My little plank is handy for the corners


----------



## benthepainter (Jun 17, 2011)




----------



## Repaintpro (Oct 2, 2012)

You've got a top of the line navara. How much more do you want Ben :thumbup:


----------



## benthepainter (Jun 17, 2011)

Repaintpro said:


> You've got a top of the line navara. How much more do you want Ben :thumbup:


G'day Steve 
Yeah love my Navara my first ever new car : ) got it March 2011 I think they have some new model now bigger motor plus some other changes 

My Old beat up Ute was great but if it rained it rained inside it was just falling to bits plus 









no room for the family but it was great to load up with gear : )


----------



## Repaintpro (Oct 2, 2012)

benthepainter said:


> G'day Steve
> Yeah love my Navara my first ever new car : ) got it March 2011 I think they have some new model now bigger motor plus some other changes
> 
> My Old beat up Ute was great but if it rained it rained inside it was just falling to bits plus
> ...


I got the 145 kw STX ( first brand new work car, but it is my mobile office). Would love a trailer for next year. It would take pressure of the boys to take equipment to work.


----------



## benthepainter (Jun 17, 2011)

Repaintpro said:


> I got the 145 kw STX ( first brand new work car, but it is my mobile office). Would love a trailer for next year. It would take pressure of the boys to take equipment to work.



How do you find the Navara ?
Trailers are awsome I couldn't work without mine


----------



## mudbone (Dec 26, 2011)

*Festools!*


----------



## ReNt A PaInTeR (Dec 28, 2008)

mudbone said:


> *Festools!*


I don't think they have drills over there yet Mud.


----------



## Repaintpro (Oct 2, 2012)

ReNt A PaInTeR said:


> I don't think they have drills over there yet Mud.


We have carpenters attached to them, just the way they should be!


----------



## Repaintpro (Oct 2, 2012)

benthepainter said:


> How do you find the Navara ?


I just walk into my garage............it's normally their :detective:

Just kidding.........love it. Heaps of room to work out of, I would have bought Ford Ranger but they did not have current model out then.


----------



## TJ Paint (Jun 18, 2009)

AI/robotics. Robots to paint rooms.


----------



## Oden (Feb 8, 2012)

T.J., please, be careful what you wish for, just sayin.


----------



## robladd (Nov 22, 2010)

A remote control for my crane so I don't have to climb up in the cab everything & I can inspect the rigging more closely. Here is 2 heavy lifts I did at the dock on Sat. ROV-A Frame 59,700 lbs & a Wire Rope spool reel 68,400. Mobile AL 

Akzo Nobel International 665 Interlac Marine Alkyd Enamel


----------



## Repaintpro (Oct 2, 2012)

robladd said:


> A remote control for my crane so I don't have to climb up in the cab everything & I can inspect the rigging more closely. Here is 2 heavy lifts I did at the dock on Sat. ROV-A Frame 59,700 lbs & a Wire Rope spool reel 68,400. Mobile AL
> 
> Akzo Nobel International 665 Interlac Marine Alkyd Enamel
> 
> ...


That's amazing. I am such a small fish in a big pond.


----------



## robladd (Nov 22, 2010)

Repaintpro said:


> That's amazing. I am such a small fish in a big pond.
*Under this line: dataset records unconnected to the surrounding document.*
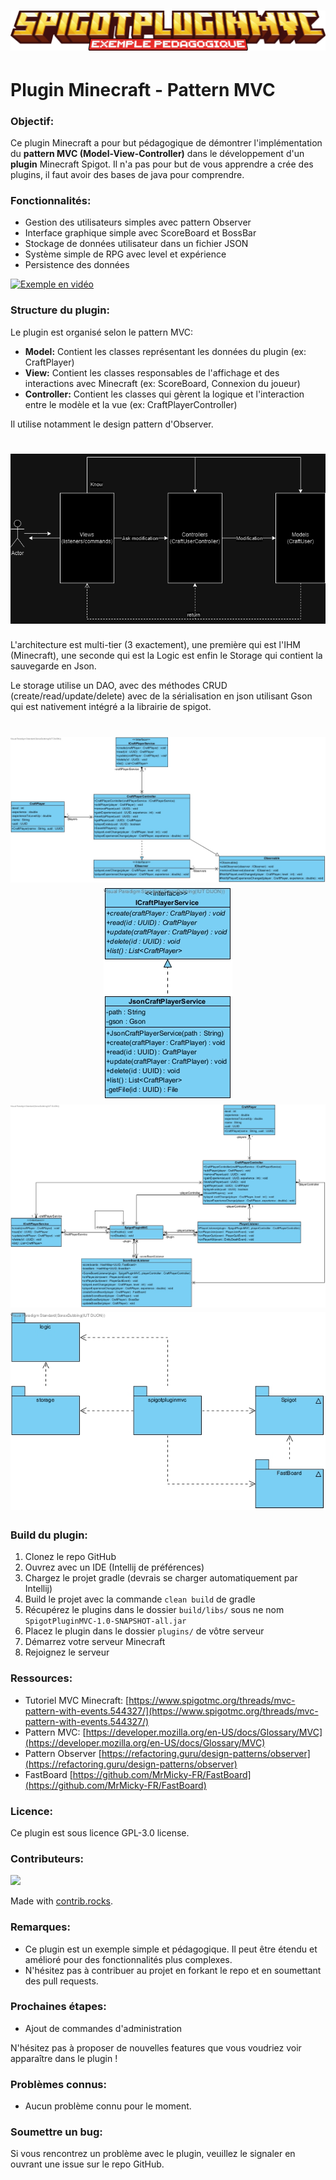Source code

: <h1 align="center">
  <img src="https://raw.githubusercontent.com/Sorax5/SpigotPluginMVC/master/assets/minecraft_title.png">
</h1>

# Plugin Minecraft - Pattern MVC

### **Objectif:**

Ce plugin Minecraft a pour but pédagogique de démontrer l'implémentation du **pattern MVC (Model-View-Controller)** dans le développement d'un **plugin** Minecraft Spigot.
Il n'a pas pour but de vous apprendre a crée des plugins, il faut avoir des bases de java pour comprendre.

### **Fonctionnalités:**

* Gestion des utilisateurs simples avec pattern Observer
* Interface graphique simple avec ScoreBoard et BossBar
* Stockage de données utilisateur dans un fichier JSON
* Système simple de RPG avec level et expérience
* Persistence des données

[![Exemple en vidéo](https://img.youtube.com/vi/RI41xBlDplI/0.jpg)](https://www.youtube.com/watch?v=RI41xBlDplI)

### **Structure du plugin:**

Le plugin est organisé selon le pattern MVC:

* **Model:** Contient les classes représentant les données du plugin (ex: CraftPlayer)
* **View:** Contient les classes responsables de l'affichage et des interactions avec Minecraft (ex: ScoreBoard, Connexion du joueur)
* **Controller:** Contient les classes qui gèrent la logique et l'interaction entre le modèle et la vue (ex: CraftPlayerController)

Il utilise notamment le design pattern d'Observer.

<h1 align="center">
  <img src="https://raw.githubusercontent.com/Sorax5/SpigotPluginMVC/master/assets/mvc_exemple.png">
</h1>

L'architecture est multi-tier (3 exactement), une première qui est l'IHM (Minecraft), une seconde qui est la Logic est enfin le Storage qui contient la sauvegarde en Json.

Le storage utilise un DAO, avec des méthodes CRUD (create/read/update/delete) avec de la sérialisation en json utilisant Gson qui est nativement intégré a la librairie de spigot.

<h1 align="center">
  <img src="https://raw.githubusercontent.com/Sorax5/SpigotPluginMVC/master/assets/conception/Logic.jpg">
<img src="https://raw.githubusercontent.com/Sorax5/SpigotPluginMVC/master/assets/conception/Storage.jpg">
<img src="https://raw.githubusercontent.com/Sorax5/SpigotPluginMVC/master/assets/conception/IHM.jpg">
<img src="https://raw.githubusercontent.com/Sorax5/SpigotPluginMVC/master/assets/conception/Package.jpg">
</h1>

### **Build du plugin:**

1. Clonez le repo GitHub
2. Ouvrez avec un IDE (Intellij de préférences)
3. Chargez le projet gradle (devrais se charger automatiquement par Intellij)
4. Build le projet avec la commande `clean build` de gradle
5. Récupérez le plugins dans le dossier `build/libs/` sous ne nom `SpigotPluginMVC-1.0-SNAPSHOT-all.jar`
6. Placez le plugin dans le dossier `plugins/` de vôtre serveur
2. Démarrez votre serveur Minecraft
3. Rejoignez le serveur

### **Ressources:**

* Tutoriel MVC Minecraft: [https://www.spigotmc.org/threads/mvc-pattern-with-events.544327/](https://www.spigotmc.org/threads/mvc-pattern-with-events.544327/)
* Pattern MVC: [https://developer.mozilla.org/en-US/docs/Glossary/MVC](https://developer.mozilla.org/en-US/docs/Glossary/MVC)
* Pattern Observer [https://refactoring.guru/design-patterns/observer](https://refactoring.guru/design-patterns/observer)
* FastBoard [https://github.com/MrMicky-FR/FastBoard](https://github.com/MrMicky-FR/FastBoard)

### **Licence:**

Ce plugin est sous licence GPL-3.0 license.

### **Contributeurs:**

<a href="https://github.com/Sorax5/SpigotPluginMVC/graphs/contributors">
  <img src="https://contrib.rocks/image?repo=Sorax5/SpigotPluginMVC" />
</a>

Made with [contrib.rocks](https://contrib.rocks).

### **Remarques:**

* Ce plugin est un exemple simple et pédagogique. Il peut être étendu et amélioré pour des fonctionnalités plus complexes.
* N'hésitez pas à contribuer au projet en forkant le repo et en soumettant des pull requests.

### **Prochaines étapes:**

* Ajout de commandes d'administration

N'hésitez pas à proposer de nouvelles features que vous voudriez voir apparaître dans le plugin !

### **Problèmes connus:**

* Aucun problème connu pour le moment.

### **Soumettre un bug:**

Si vous rencontrez un problème avec le plugin, veuillez le signaler en ouvrant une issue sur le repo GitHub.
I knew 17 years of bridge and tower painting would pay off some day. Instead of JLG, Genie,
Snorkel, SkyJack Boom Lifts. It's Nautilus, Seatrax, Hydralift & Amclad Marine Cranes.

Still have to drive the boom lift to take care of the crane. The Interlac color is Blanco Ya I know looks like I could put a little on. Painters job is NEVER done. Job security, 6 coat system


----------



## caulktheline (Feb 10, 2011)

a jp action figure with 7 foot stroke kung fu action


----------



## Repaintpro (Oct 2, 2012)

robladd said:


> I knew 17 years of bridge and tower painting would pay off some day. Instead of JLG, Genie,
> Snorkel, SkyJack Boom Lifts. It's Nautilus, Seatrax, Hydralift & Amclad Marine Cranes.
> 
> Still have to drive the boom lift to take care of the crane. The Interlac color is Blanco Ya I know looks like I could put a little on. Painters job is NEVER done. Job security, 6 coat system


Have you got a site or any more images of what you do..........just find it fascinating because it is so far removed from our daily activities


----------



## benthepainter (Jun 17, 2011)

benthepainter said:


> G'day Guys
> 
> With 2012 nearly at the end : ) what is on your wish list you hope to purchase by this time 2013 in regards to tools or equipment ?
> Myself as a sole trader I have most equipment I need but by the end of 2013 I would like to add two more big planks like in the pic and maybe two small planks and two more double sided step ladders and one of the Festool setups you guys rave on about : )
> ...



Updating my Wish-list : )

Ok no extra planks or double sided steps or Festool setup : ( 

But Tomorrow I pick up my new extension package for my little Mobile scaffold that will take my mini tower to 7.8 meters plus I need the extra height for current job : ) 











Ready for pick up excluding my new larger stabilisers


----------



## jack pauhl (Nov 10, 2008)

I just want masking tape to stick in humidity over 50%. Apparently that is too complicated. A tape company told me they have no control over how tape is stored or handled when it leaves their controlled environment. I suggested they create a tape to work in uncontrolled environments because... well.. I don't have to explain that.


----------



## benthepainter (Jun 17, 2011)

jack pauhl said:


> I just want masking tape to stick in humidity over 50%. Apparently that is too complicated. A tape company told me they have no control over how tape is stored or handled when it leaves their controlled environment. I suggested they create a tape to work in uncontrolled environments because... well.. I don't have to explain that.


G'day JP

I have no problem with the Blue Tape in OZ do you think they would have a different make up for different countries lol ? Maybe that would be to costly for them to do 

If so I could send you an Aussie Roll : )


----------



## benthepainter (Jun 17, 2011)

Picked up my new exstention pack this morning : ) didnt like the price $2300 

But I will add a few hundred each job for my hire fee : ) 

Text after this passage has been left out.